- _Required action_
Reproduce the data exactly and drop any pictures it holds.

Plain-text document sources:
┏━━

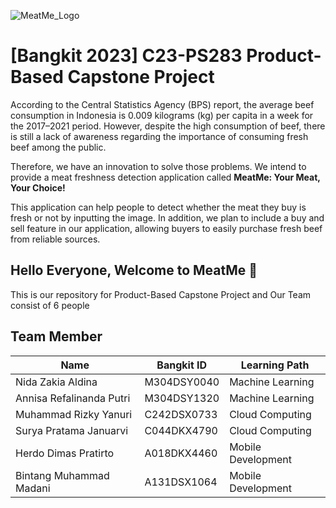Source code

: ![MeatMe_Logo](https://github.com/meatme-bangkit/.profileMeatMe/assets/125948229/8758c480-aa81-4bac-8dc3-9d799f91e3ef)

# [Bangkit 2023] C23-PS283 Product-Based Capstone Project
According to the Central Statistics Agency (BPS) report, the average beef consumption in Indonesia is 0.009 kilograms (kg) per capita in a week for the 2017–2021 period. However, despite the high consumption of beef, there is still a lack of awareness regarding the importance of consuming fresh beef among the public.

Therefore, we have an innovation to solve those problems. We intend to provide a meat freshness detection application called **MeatMe: Your Meat, Your Choice!**

This application can help people to detect whether the meat they buy is fresh or not by inputting the image. In addition, we plan to include a buy and sell feature in our application, allowing buyers to easily purchase fresh beef from reliable sources.

## Hello Everyone, Welcome to MeatMe :cut_of_meat:
This is our repository for Product-Based Capstone Project and Our Team consist of 6 people 

## Team Member 
|           Name           |   Bangkit ID   |     Learning Path    |
| -------------------------| -------------- | ---------------------
| Nida Zakia Aldina        |   M304DSY0040  |  Machine Learning    |
| Annisa Refalinanda Putri |   M304DSY1320  |  Machine Learning    |
| Muhammad Rizky Yanuri    |   C242DSX0733  |  Cloud Computing     |
| Surya Pratama Januarvi   |   C044DKX4790  |  Cloud Computing     |
|  Herdo Dimas Pratirto    |   A018DKX4460  |  Mobile Development  |
| Bintang Muhammad Madani  |   A131DSX1064  |  Mobile Development  |

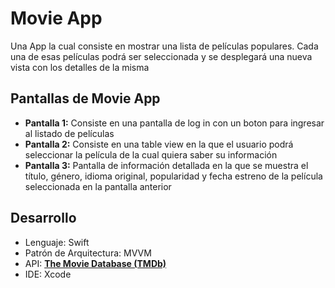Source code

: # Movie App
Una App la cual consiste en mostrar una lista de películas populares. Cada
una de esas películas podrá ser seleccionada y se desplegará una nueva vista con
los detalles de la misma

## Pantallas de Movie App
* **Pantalla 1:** Consiste en una pantalla de log in con un boton para ingresar al listado de películas
* **Pantalla 2:** Consiste en una table view en la que el usuario podrá seleccionar la película de la cual quiera saber su información
* **Pantalla 3:** Pantalla de información detallada en la que se muestra el título, género, idioma original, popularidad y fecha estreno de la película seleccionada en la pantalla anterior

## Desarrollo
* Lenguaje: Swift
* Patrón de Arquitectura: MVVM
* API: [**The Movie Database (TMDb)**](https://opentdb.com/ "The Movie Database (TMDb)")
* IDE: Xcode
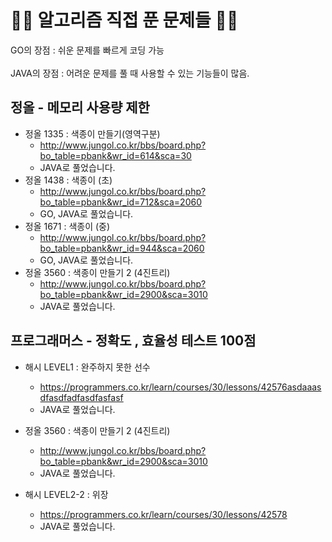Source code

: <h1> 👨‍💻 알고리즘 직접 푼 문제들 👨‍💻</h1>
GO의 장점 : 쉬운 문제를 빠르게 코딩 가능 <br>
<br>
JAVA의 장점 : 어려운 문제를 풀 때 사용할 수 있는 기능들이 많음.<br>

<h2> 정올 - 메모리 사용량 제한</h2>

- 정올 1335 : 색종이 만들기(영역구분)
    - http://www.jungol.co.kr/bbs/board.php?bo_table=pbank&wr_id=614&sca=30
    - JAVA로 풀었습니다.
- 정올 1438 : 색종이 (초)
    - http://www.jungol.co.kr/bbs/board.php?bo_table=pbank&wr_id=712&sca=2060
    - GO, JAVA로 풀었습니다.
- 정올 1671 : 색종이 (중)
    - http://www.jungol.co.kr/bbs/board.php?bo_table=pbank&wr_id=944&sca=2060
    - GO, JAVA로 풀었습니다.
- 정올 3560 : 색종이 만들기 2 (4진트리)
    - http://www.jungol.co.kr/bbs/board.php?bo_table=pbank&wr_id=2900&sca=3010
    - JAVA로 풀었습니다.

<h2> 프로그래머스 - 정확도 , 효율성 테스트 100점</h2>

- 해시 LEVEL1 : 완주하지 못한 선수
    - https://programmers.co.kr/learn/courses/30/lessons/42576asdaaasdfasdfadfasdfasfasf
    - JAVA로 풀었습니다.

- 정올 3560 : 색종이 만들기 2 (4진트리)
    - http://www.jungol.co.kr/bbs/board.php?bo_table=pbank&wr_id=2900&sca=3010
    - JAVA로 풀었습니다.
    
- 해시 LEVEL2-2 : 위장
    - https://programmers.co.kr/learn/courses/30/lessons/42578
    - JAVA로 풀었습니다.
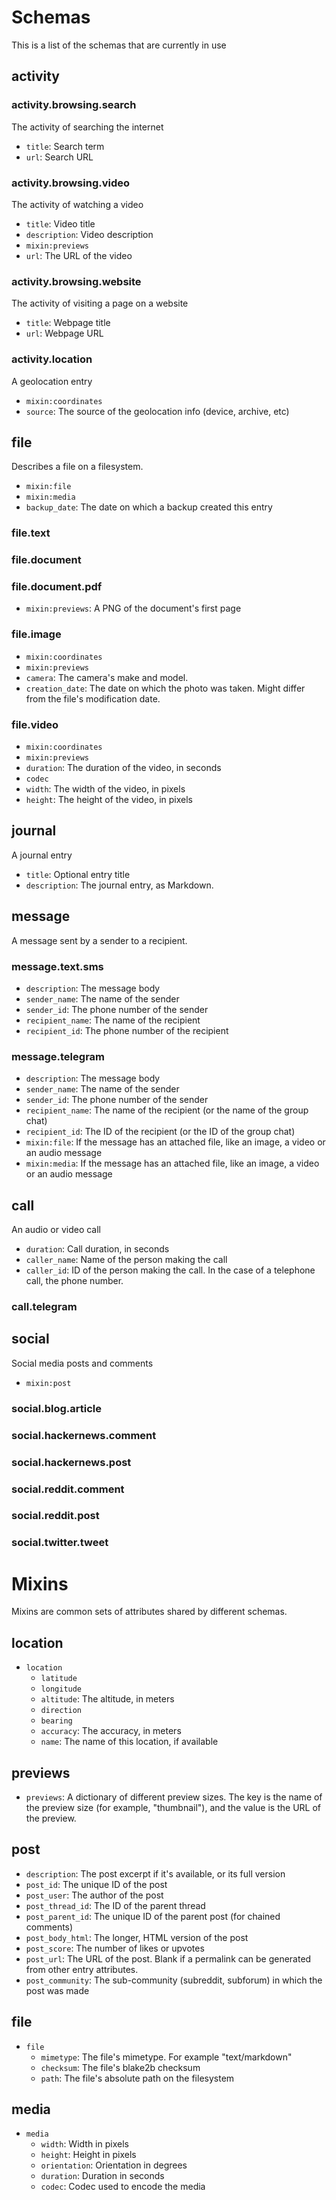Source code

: # Schemas

This is a list of the schemas that are currently in use

## activity

### activity.browsing.search

The activity of searching the internet

- `title`: Search term
- `url`: Search URL

### activity.browsing.video

The activity of watching a video

- `title`: Video title
- `description`: Video description
- `mixin:previews`
- `url`: The URL of the video

### activity.browsing.website

The activity of visiting a page on a website

- `title`: Webpage title
- `url`: Webpage URL

### activity.location

A geolocation entry

- `mixin:coordinates`
- `source`: The source of the geolocation info (device, archive, etc)


## file

Describes a file on a filesystem.

- `mixin:file`
- `mixin:media`
- `backup_date`: The date on which a backup created this entry

### file.text

### file.document

### file.document.pdf

- `mixin:previews`: A PNG of the document's first page

### file.image

- `mixin:coordinates`
- `mixin:previews`
- `camera`: The camera's make and model.
- `creation_date`: The date on which the photo was taken. Might differ from the file's modification date.

### file.video

- `mixin:coordinates`
- `mixin:previews`
- `duration`: The duration of the video, in seconds
- `codec`
- `width`: The width of the video, in pixels
- `height`: The height of the video, in pixels


## journal

A journal entry

- `title`: Optional entry title
- `description`: The journal entry, as Markdown.


## message

A message sent by a sender to a recipient.

### message.text.sms

- `description`: The message body
- `sender_name`: The name of the sender
- `sender_id`: The phone number of the sender
- `recipient_name`: The name of the recipient
- `recipient_id`: The phone number of the recipient

### message.telegram

- `description`: The message body
- `sender_name`: The name of the sender
- `sender_id`: The phone number of the sender
- `recipient_name`: The name of the recipient (or the name of the group chat)
- `recipient_id`: The ID of the recipient (or the ID of the group chat)
- `mixin:file`: If the message has an attached file, like an image, a video or an audio message
- `mixin:media`: If the message has an attached file, like an image, a video or an audio message

## call

An audio or video call

- `duration`: Call duration, in seconds
- `caller_name`: Name of the person making the call
- `caller_id`: ID of the person making the call. In the case of a telephone call, the phone number.

### call.telegram

## social

Social media posts and comments

- `mixin:post`

### social.blog.article

### social.hackernews.comment

### social.hackernews.post

### social.reddit.comment

### social.reddit.post

### social.twitter.tweet

# Mixins

Mixins are common sets of attributes shared by different schemas.

## location

- `location`
    - `latitude`
    - `longitude`
    - `altitude`: The altitude, in meters
    - `direction`
    - `bearing`
    - `accuracy`: The accuracy, in meters
    - `name`: The name of this location, if available

## previews

- `previews`: A dictionary of different preview sizes. The key is the name of the preview size (for example, "thumbnail"), and the value is the URL of the preview.

## post

- `description`: The post excerpt if it's available, or its full version
- `post_id`: The unique ID of the post
- `post_user`: The author of the post
- `post_thread_id`: The ID of the parent thread
- `post_parent_id`: The unique ID of the parent post (for chained comments)
- `post_body_html`: The longer, HTML version of the post
- `post_score`: The number of likes or upvotes
- `post_url`: The URL of the post. Blank if a permalink can be generated from other entry attributes.
- `post_community`: The sub-community (subreddit, subforum) in which the post was made

## file

- `file`
    - `mimetype`: The file's mimetype. For example "text/markdown"
    - `checksum`: The file's blake2b checksum
    - `path`: The file's absolute path on the filesystem

## media

- `media`
    - `width`: Width in pixels
    - `height`: Height in pixels
    - `orientation`: Orientation in degrees
    - `duration`: Duration in seconds
    - `codec`: Codec used to encode the media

┗━━

- _The completed task_
Source code

: ![MeatMe_Logo](https://github.com/meatme-bangkit/.profileMeatMe/assets/125948229/8758c480-aa81-4bac-8dc3-9d799f91e3ef)

# [Bangkit 2023] C23-PS283 Product-Based Capstone Project
According to the Central Statistics Agency (BPS) report, the average beef consumption in Indonesia is 0.009 kilograms (kg) per capita in a week for the 2017–2021 period. However, despite the high consumption of beef, there is still a lack of awareness regarding the importance of consuming fresh beef among the public.

Therefore, we have an innovation to solve those problems. We intend to provide a meat freshness detection application called **MeatMe: Your Meat, Your Choice!**

This application can help people to detect whether the meat they buy is fresh or not by inputting the image. In addition, we plan to include a buy and sell feature in our application, allowing buyers to easily purchase fresh beef from reliable sources.

## Hello Everyone, Welcome to MeatMe :cut_of_meat:
This is our repository for Product-Based Capstone Project and Our Team consist of 6 people 

## Team Member 
|           Name           |   Bangkit ID   |     Learning Path    |
| -------------------------| -------------- | ---------------------
| Nida Zakia Aldina        |   M304DSY0040  |  Machine Learning    |
| Annisa Refalinanda Putri |   M304DSY1320  |  Machine Learning    |
| Muhammad Rizky Yanuri    |   C242DSX0733  |  Cloud Computing     |
| Surya Pratama Januarvi   |   C044DKX4790  |  Cloud Computing     |
|  Herdo Dimas Pratirto    |   A018DKX4460  |  Mobile Development  |
| Bintang Muhammad Madani  |   A131DSX1064  |  Mobile Development  |

Source code

: # Movie App
Una App la cual consiste en mostrar una lista de películas populares. Cada
una de esas películas podrá ser seleccionada y se desplegará una nueva vista con
los detalles de la misma

## Pantallas de Movie App
* **Pantalla 1:** Consiste en una pantalla de log in con un boton para ingresar al listado de películas
* **Pantalla 2:** Consiste en una table view en la que el usuario podrá seleccionar la película de la cual quiera saber su información
* **Pantalla 3:** Pantalla de información detallada en la que se muestra el título, género, idioma original, popularidad y fecha estreno de la película seleccionada en la pantalla anterior

## Desarrollo
* Lenguaje: Swift
* Patrón de Arquitectura: MVVM
* API: [**The Movie Database (TMDb)**](https://opentdb.com/ "The Movie Database (TMDb)")
* IDE: Xcode
Source code

: <h1> 👨‍💻 알고리즘 직접 푼 문제들 👨‍💻</h1>
GO의 장점 : 쉬운 문제를 빠르게 코딩 가능 <br>
<br>
JAVA의 장점 : 어려운 문제를 풀 때 사용할 수 있는 기능들이 많음.<br>

<h2> 정올 - 메모리 사용량 제한</h2>

- 정올 1335 : 색종이 만들기(영역구분)
    - http://www.jungol.co.kr/bbs/board.php?bo_table=pbank&wr_id=614&sca=30
    - JAVA로 풀었습니다.
- 정올 1438 : 색종이 (초)
    - http://www.jungol.co.kr/bbs/board.php?bo_table=pbank&wr_id=712&sca=2060
    - GO, JAVA로 풀었습니다.
- 정올 1671 : 색종이 (중)
    - http://www.jungol.co.kr/bbs/board.php?bo_table=pbank&wr_id=944&sca=2060
    - GO, JAVA로 풀었습니다.
- 정올 3560 : 색종이 만들기 2 (4진트리)
    - http://www.jungol.co.kr/bbs/board.php?bo_table=pbank&wr_id=2900&sca=3010
    - JAVA로 풀었습니다.

<h2> 프로그래머스 - 정확도 , 효율성 테스트 100점</h2>

- 해시 LEVEL1 : 완주하지 못한 선수
    - https://programmers.co.kr/learn/courses/30/lessons/42576asdaaasdfasdfadfasdfasfasf
    - JAVA로 풀었습니다.

- 정올 3560 : 색종이 만들기 2 (4진트리)
    - http://www.jungol.co.kr/bbs/board.php?bo_table=pbank&wr_id=2900&sca=3010
    - JAVA로 풀었습니다.
    
- 해시 LEVEL2-2 : 위장
    - https://programmers.co.kr/learn/courses/30/lessons/42578
    - JAVA로 풀었습니다.
Source code

: # Schemas

This is a list of the schemas that are currently in use

## activity

### activity.browsing.search

The activity of searching the internet

- `title`: Search term
- `url`: Search URL

### activity.browsing.video

The activity of watching a video

- `title`: Video title
- `description`: Video description
- `mixin:previews`
- `url`: The URL of the video

### activity.browsing.website

The activity of visiting a page on a website

- `title`: Webpage title
- `url`: Webpage URL

### activity.location

A geolocation entry

- `mixin:coordinates`
- `source`: The source of the geolocation info (device, archive, etc)


## file

Describes a file on a filesystem.

- `mixin:file`
- `mixin:media`
- `backup_date`: The date on which a backup created this entry

### file.text

### file.document

### file.document.pdf

- `mixin:previews`: A PNG of the document's first page

### file.image

- `mixin:coordinates`
- `mixin:previews`
- `camera`: The camera's make and model.
- `creation_date`: The date on which the photo was taken. Might differ from the file's modification date.

### file.video

- `mixin:coordinates`
- `mixin:previews`
- `duration`: The duration of the video, in seconds
- `codec`
- `width`: The width of the video, in pixels
- `height`: The height of the video, in pixels


## journal

A journal entry

- `title`: Optional entry title
- `description`: The journal entry, as Markdown.


## message

A message sent by a sender to a recipient.

### message.text.sms

- `description`: The message body
- `sender_name`: The name of the sender
- `sender_id`: The phone number of the sender
- `recipient_name`: The name of the recipient
- `recipient_id`: The phone number of the recipient

### message.telegram

- `description`: The message body
- `sender_name`: The name of the sender
- `sender_id`: The phone number of the sender
- `recipient_name`: The name of the recipient (or the name of the group chat)
- `recipient_id`: The ID of the recipient (or the ID of the group chat)
- `mixin:file`: If the message has an attached file, like an image, a video or an audio message
- `mixin:media`: If the message has an attached file, like an image, a video or an audio message

## call

An audio or video call

- `duration`: Call duration, in seconds
- `caller_name`: Name of the person making the call
- `caller_id`: ID of the person making the call. In the case of a telephone call, the phone number.

### call.telegram

## social

Social media posts and comments

- `mixin:post`

### social.blog.article

### social.hackernews.comment

### social.hackernews.post

### social.reddit.comment

### social.reddit.post

### social.twitter.tweet

# Mixins

Mixins are common sets of attributes shared by different schemas.

## location

- `location`
    - `latitude`
    - `longitude`
    - `altitude`: The altitude, in meters
    - `direction`
    - `bearing`
    - `accuracy`: The accuracy, in meters
    - `name`: The name of this location, if available

## previews

- `previews`: A dictionary of different preview sizes. The key is the name of the preview size (for example, "thumbnail"), and the value is the URL of the preview.

## post

- `description`: The post excerpt if it's available, or its full version
- `post_id`: The unique ID of the post
- `post_user`: The author of the post
- `post_thread_id`: The ID of the parent thread
- `post_parent_id`: The unique ID of the parent post (for chained comments)
- `post_body_html`: The longer, HTML version of the post
- `post_score`: The number of likes or upvotes
- `post_url`: The URL of the post. Blank if a permalink can be generated from other entry attributes.
- `post_community`: The sub-community (subreddit, subforum) in which the post was made

## file

- `file`
    - `mimetype`: The file's mimetype. For example "text/markdown"
    - `checksum`: The file's blake2b checksum
    - `path`: The file's absolute path on the filesystem

## media

- `media`
    - `width`: Width in pixels
    - `height`: Height in pixels
    - `orientation`: Orientation in degrees
    - `duration`: Duration in seconds
    - `codec`: Codec used to encode the media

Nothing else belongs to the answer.